Fossilised diatomite from Middlemarch is being field tested as a fertiliser and soil conditioner in Australia and around Dunedin in what could become a replacement or alternative for the standard hard-fertiliser traditionally used on farms.
Chief executive of Featherston Resources Ltd Tim Goodacre confirmed samples had recently been sent to Australia for testing on grain crops.
Small trial tests were also under way on cherry orchards around Dunedin.
"We want to develop a fertiliser alternative to traditional hard fertiliser, which will also build up soil condition and structure as well as [the usual] nutrients from fertiliser," he said when contacted in South Yarra, Victoria, yesterday.

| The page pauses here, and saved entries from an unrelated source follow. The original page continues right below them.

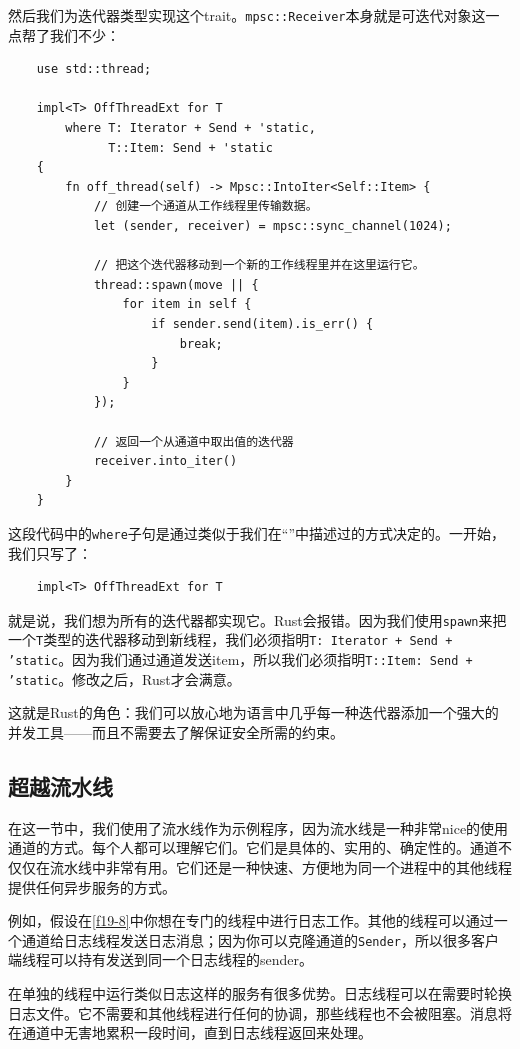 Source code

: 然后我们为迭代器类型实现这个trait。\texttt{mpsc::Receiver}本身就是可迭代对象这一点帮了我们不少：
\begin{verbatim}
    use std::thread;

    impl<T> OffThreadExt for T
        where T: Iterator + Send + 'static,
              T::Item: Send + 'static
    {
        fn off_thread(self) -> Mpsc::IntoIter<Self::Item> {
            // 创建一个通道从工作线程里传输数据。
            let (sender, receiver) = mpsc::sync_channel(1024);

            // 把这个迭代器移动到一个新的工作线程里并在这里运行它。
            thread::spawn(move || {
                for item in self {
                    if sender.send(item).is_err() {
                        break;
                    }
                }
            });

            // 返回一个从通道中取出值的迭代器
            receiver.into_iter()
        }
    }
\end{verbatim}

这段代码中的\texttt{where}子句是通过类似于我们在“”中描述过的方式决定的。一开始，我们只写了：
\begin{verbatim}
    impl<T> OffThreadExt for T
\end{verbatim}

就是说，我们想为所有的迭代器都实现它。Rust会报错。因为我们使用\texttt{spawn}来把一个\texttt{T}类型的迭代器移动到新线程，我们必须指明\texttt{T: Iterator + Send + 'static}。因为我们通过通道发送item，所以我们必须指明\texttt{T::Item: Send + 'static}。修改之后，Rust才会满意。

这就是Rust的角色：我们可以放心地为语言中几乎每一种迭代器添加一个强大的并发工具——而且不需要去了解保证安全所需的约束。

\subsection{超越流水线}
在这一节中，我们使用了流水线作为示例程序，因为流水线是一种非常nice的使用通道的方式。每个人都可以理解它们。它们是具体的、实用的、确定性的。通道不仅仅在流水线中非常有用。它们还是一种快速、方便地为同一个进程中的其他线程提供任何异步服务的方式。

例如，假设在\autoref{f19-8}中你想在专门的线程中进行日志工作。其他的线程可以通过一个通道给日志线程发送日志消息；因为你可以克隆通道的\texttt{Sender}，所以很多客户端线程可以持有发送到同一个日志线程的sender。

在单独的线程中运行类似日志这样的服务有很多优势。日志线程可以在需要时轮换日志文件。它不需要和其他线程进行任何的协调，那些线程也不会被阻塞。消息将在通道中无害地累积一段时间，直到日志线程返回来处理。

Mr Goodacre was targeting development of a environmentally friendly natural product of several components, and while the recipe was commercially sensitive, it would include a mix of diatomite and fish nutrients, he said.
However, Mr Goodacre stressed the diatomite project was still in its trial stages, and while hoping to have New Zealand results in a year's time, it could take several years to build up year-on-year trial results in Australia.

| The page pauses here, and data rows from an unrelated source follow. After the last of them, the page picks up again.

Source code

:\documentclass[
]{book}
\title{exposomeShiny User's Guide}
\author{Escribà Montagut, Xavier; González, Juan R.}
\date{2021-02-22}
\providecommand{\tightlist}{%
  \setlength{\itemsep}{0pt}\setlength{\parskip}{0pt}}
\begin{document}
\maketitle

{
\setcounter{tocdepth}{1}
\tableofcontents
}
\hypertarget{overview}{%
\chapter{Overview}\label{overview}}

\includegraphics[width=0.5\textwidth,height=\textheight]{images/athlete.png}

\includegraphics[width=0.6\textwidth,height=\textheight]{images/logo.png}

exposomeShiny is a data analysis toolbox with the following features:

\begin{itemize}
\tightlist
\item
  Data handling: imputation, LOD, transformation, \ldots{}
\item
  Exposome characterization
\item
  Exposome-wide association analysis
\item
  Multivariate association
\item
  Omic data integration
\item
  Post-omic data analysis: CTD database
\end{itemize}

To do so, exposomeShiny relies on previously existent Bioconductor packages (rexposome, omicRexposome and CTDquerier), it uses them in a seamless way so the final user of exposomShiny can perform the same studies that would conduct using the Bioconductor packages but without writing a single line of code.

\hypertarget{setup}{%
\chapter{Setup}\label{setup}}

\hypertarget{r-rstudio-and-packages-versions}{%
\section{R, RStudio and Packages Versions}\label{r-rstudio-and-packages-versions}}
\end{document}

"We have been encouraged by the trials [on cherries] around Dunedin. Grain in Australia could take two to three years to fully trial," he said.
In early September, it was revealed the country's largest fertiliser company was investigating reopening New Zealand's only phosphate resource, in South Otago, which could potentially save farmers nearly $1 billion a year in imported phosphate rock. Ravensdown Fertiliser Co-operative said a deposit at Clarendon had become commercially viable as the world price of phosphate rock rose from $75 a tonne in 2007 to $740 a tonne recently.

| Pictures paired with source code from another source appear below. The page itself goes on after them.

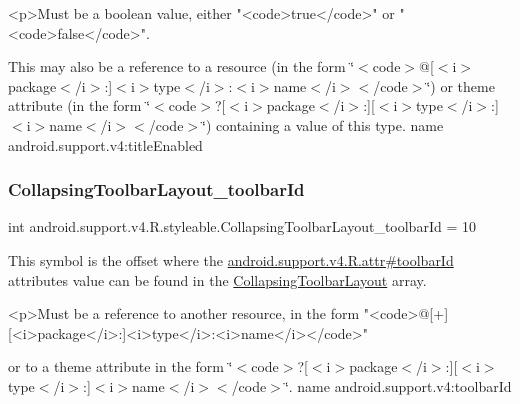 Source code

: \begin{DoxyVerb}      <p>Must be a boolean value, either "<code>true</code>" or "<code>false</code>".
\end{DoxyVerb}
 

This may also be a reference to a resource (in the form \char`\"{}$<$code$>$@\mbox{[}$<$i$>$package$<$/i$>$\+:\mbox{]}$<$i$>$type$<$/i$>$\+:$<$i$>$name$<$/i$>$$<$/code$>$\char`\"{}) or theme attribute (in the form \char`\"{}$<$code$>$?\mbox{[}$<$i$>$package$<$/i$>$\+:\mbox{]}\mbox{[}$<$i$>$type$<$/i$>$\+:\mbox{]}$<$i$>$name$<$/i$>$$<$/code$>$\char`\"{}) containing a value of this type.  name android.\+support.\+v4\+:title\+Enabled \mbox{\label{classandroid_1_1support_1_1v4_1_1R_1_1styleable_ab80f4b8280bdc2b619f7f20012eb6f41}} 
\subsubsection{\texorpdfstring{Collapsing\+Toolbar\+Layout\+\_\+toolbar\+Id}{CollapsingToolbarLayout\_toolbarId}}
{\footnotesize\ttfamily int android.\+support.\+v4.\+R.\+styleable.\+Collapsing\+Toolbar\+Layout\+\_\+toolbar\+Id = 10\hspace{0.3cm}{\ttfamily [static]}}

This symbol is the offset where the \hyperlink{classandroid_1_1support_1_1v4_1_1R_1_1attr_a9a14427b7f59c731ec884ed181ef9390}{android.\+support.\+v4.\+R.\+attr\#toolbar\+Id} attribute\textquotesingle{}s value can be found in the \hyperlink{classandroid_1_1support_1_1v4_1_1R_1_1styleable_a91b20e27088c910353d38c1efde32aa9}{Collapsing\+Toolbar\+Layout} array.

\begin{DoxyVerb}      <p>Must be a reference to another resource, in the form "<code>@[+][<i>package</i>:]<i>type</i>:<i>name</i></code>"
\end{DoxyVerb}
 or to a theme attribute in the form \char`\"{}$<$code$>$?\mbox{[}$<$i$>$package$<$/i$>$\+:\mbox{]}\mbox{[}$<$i$>$type$<$/i$>$\+:\mbox{]}$<$i$>$name$<$/i$>$$<$/code$>$\char`\"{}.  name android.\+support.\+v4\+:toolbar\+Id \mbox{\label{classandroid_1_1support_1_1v4_1_1R_1_1styleable_ab9cf77e48999c324e11a9b63f5429cfd}}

Diatomite is the fossilised remains of up to 100,000 different varieties of microscopic water-borne algae called diatoms, impregnated with silica, which when mined resembles hard fertiliser such as limestone or phosphate.
It is used as fertiliser, an insect repellent in agriculture and home applications and also white-wash for buildings.
In New Zealand, it is at present only mined near Rotorua by Enfrik, but is mined elsewhere around the world.
Mr Goodacre said the company, through its shareholders, have had access and mineral permits covering the Middlemarch deposits from Crown Minerals for several years.
Featherson shareholders had spent "several million" to date on trialling extracts from the "substantial" deposit, which he believed had a "more than 20-year" mining lifespan, but was yet to be substantiated.
A diatomite product was made through "simple low-energy processing" and could be exported or sold domestically, but Mr Goodacre said it was too early to estimate mining or development costs.
"This could eventually become an important product for the region, in its development and jobs," Mr Goodacre said.
Featherston Resources Ltd was registered in December 1997 and has 57.1 million shares with more than 140 separate shareholders.
More than 70 are in New Zealand, including stakeholders based in Dunedin, Cromwell and Invercargill.
There are about 60 in Australia, six in the United Kingdom, three in Hong Kong and one each in the United States and Singapore.